Collected data
::::::::
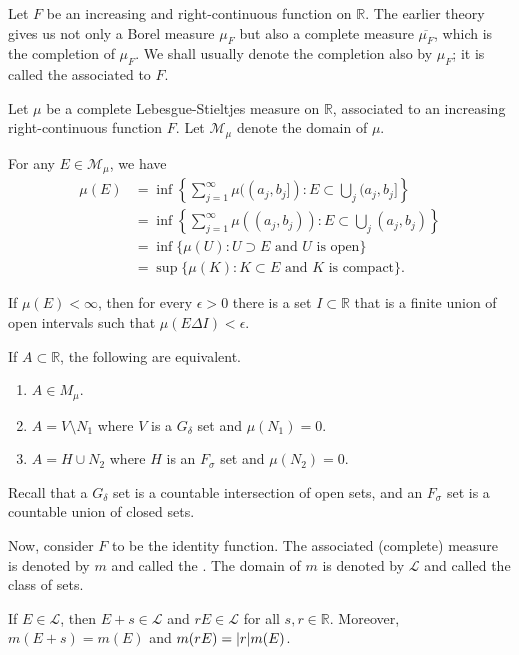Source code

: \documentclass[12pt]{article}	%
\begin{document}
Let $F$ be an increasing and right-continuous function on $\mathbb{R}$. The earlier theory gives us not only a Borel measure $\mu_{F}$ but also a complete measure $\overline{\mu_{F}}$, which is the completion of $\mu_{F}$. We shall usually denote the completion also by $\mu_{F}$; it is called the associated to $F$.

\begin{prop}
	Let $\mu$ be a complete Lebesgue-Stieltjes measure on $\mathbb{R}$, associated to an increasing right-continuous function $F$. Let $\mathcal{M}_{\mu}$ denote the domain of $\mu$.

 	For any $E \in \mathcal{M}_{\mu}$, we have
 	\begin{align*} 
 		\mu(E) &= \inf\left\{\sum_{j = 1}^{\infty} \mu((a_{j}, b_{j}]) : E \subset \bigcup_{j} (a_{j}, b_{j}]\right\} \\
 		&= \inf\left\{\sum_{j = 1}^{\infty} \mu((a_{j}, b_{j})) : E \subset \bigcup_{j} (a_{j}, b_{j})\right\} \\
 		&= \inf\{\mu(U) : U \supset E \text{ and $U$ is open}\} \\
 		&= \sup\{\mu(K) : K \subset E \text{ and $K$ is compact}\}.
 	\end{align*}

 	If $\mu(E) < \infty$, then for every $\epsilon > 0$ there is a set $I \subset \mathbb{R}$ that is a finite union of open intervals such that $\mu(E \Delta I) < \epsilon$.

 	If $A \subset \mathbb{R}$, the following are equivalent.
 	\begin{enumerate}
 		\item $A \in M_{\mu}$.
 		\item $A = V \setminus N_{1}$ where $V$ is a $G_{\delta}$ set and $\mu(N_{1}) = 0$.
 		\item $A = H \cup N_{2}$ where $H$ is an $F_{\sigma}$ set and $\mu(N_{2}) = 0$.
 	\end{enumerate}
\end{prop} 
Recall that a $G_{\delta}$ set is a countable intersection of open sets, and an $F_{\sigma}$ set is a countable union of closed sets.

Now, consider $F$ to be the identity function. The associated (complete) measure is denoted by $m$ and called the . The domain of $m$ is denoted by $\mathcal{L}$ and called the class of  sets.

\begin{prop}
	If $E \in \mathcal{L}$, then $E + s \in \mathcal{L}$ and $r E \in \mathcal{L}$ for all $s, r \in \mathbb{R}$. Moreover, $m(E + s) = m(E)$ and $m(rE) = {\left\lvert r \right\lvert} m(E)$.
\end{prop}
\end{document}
::::::::
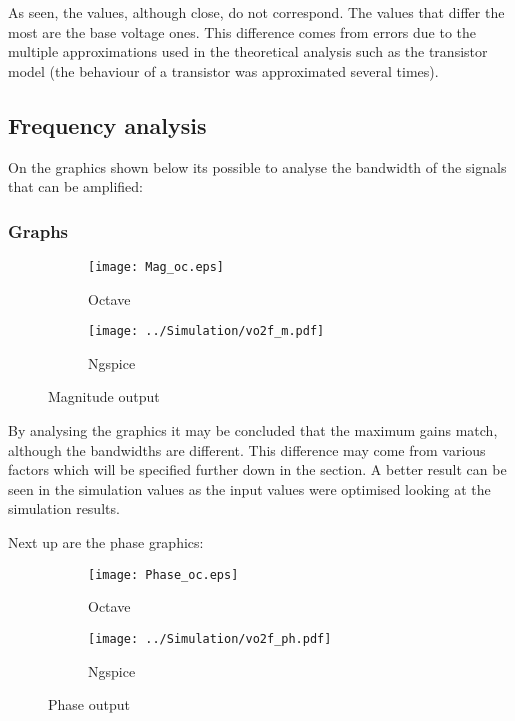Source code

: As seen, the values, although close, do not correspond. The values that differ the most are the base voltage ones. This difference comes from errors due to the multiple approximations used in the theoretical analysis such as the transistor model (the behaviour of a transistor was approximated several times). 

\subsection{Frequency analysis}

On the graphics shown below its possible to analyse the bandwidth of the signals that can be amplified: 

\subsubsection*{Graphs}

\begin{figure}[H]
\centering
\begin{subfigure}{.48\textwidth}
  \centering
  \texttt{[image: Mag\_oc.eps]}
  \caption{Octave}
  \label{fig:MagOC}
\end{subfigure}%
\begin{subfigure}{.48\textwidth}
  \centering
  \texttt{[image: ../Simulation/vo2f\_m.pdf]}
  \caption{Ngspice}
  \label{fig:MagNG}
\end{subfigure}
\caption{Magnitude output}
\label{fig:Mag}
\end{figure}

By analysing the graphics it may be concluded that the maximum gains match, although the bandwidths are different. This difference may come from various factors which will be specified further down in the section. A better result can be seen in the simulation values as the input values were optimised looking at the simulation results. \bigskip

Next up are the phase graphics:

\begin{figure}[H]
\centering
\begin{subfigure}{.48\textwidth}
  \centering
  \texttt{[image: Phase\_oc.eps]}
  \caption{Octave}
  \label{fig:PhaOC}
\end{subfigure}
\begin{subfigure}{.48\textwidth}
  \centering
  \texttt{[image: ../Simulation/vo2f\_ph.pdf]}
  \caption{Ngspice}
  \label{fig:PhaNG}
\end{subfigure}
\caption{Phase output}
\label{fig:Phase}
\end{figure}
::::::::
#### Work task
Above are the entries. Output exactly the lines beginning with the line that has "U \supset E" and ending with the line that has "If $\mu(E) <".

#### Task result
 		&= \inf\{\mu(U) : U \supset E \text{ and $U$ is open}\} \\
 		&= \sup\{\mu(K) : K \subset E \text{ and $K$ is compact}\}.
 	\end{align*}

 	If $\mu(E) < \infty$, then for every $\epsilon > 0$ there is a set $I \subset \mathbb{R}$ that is a finite union of open intervals such that $\mu(E \Delta I) < \epsilon$.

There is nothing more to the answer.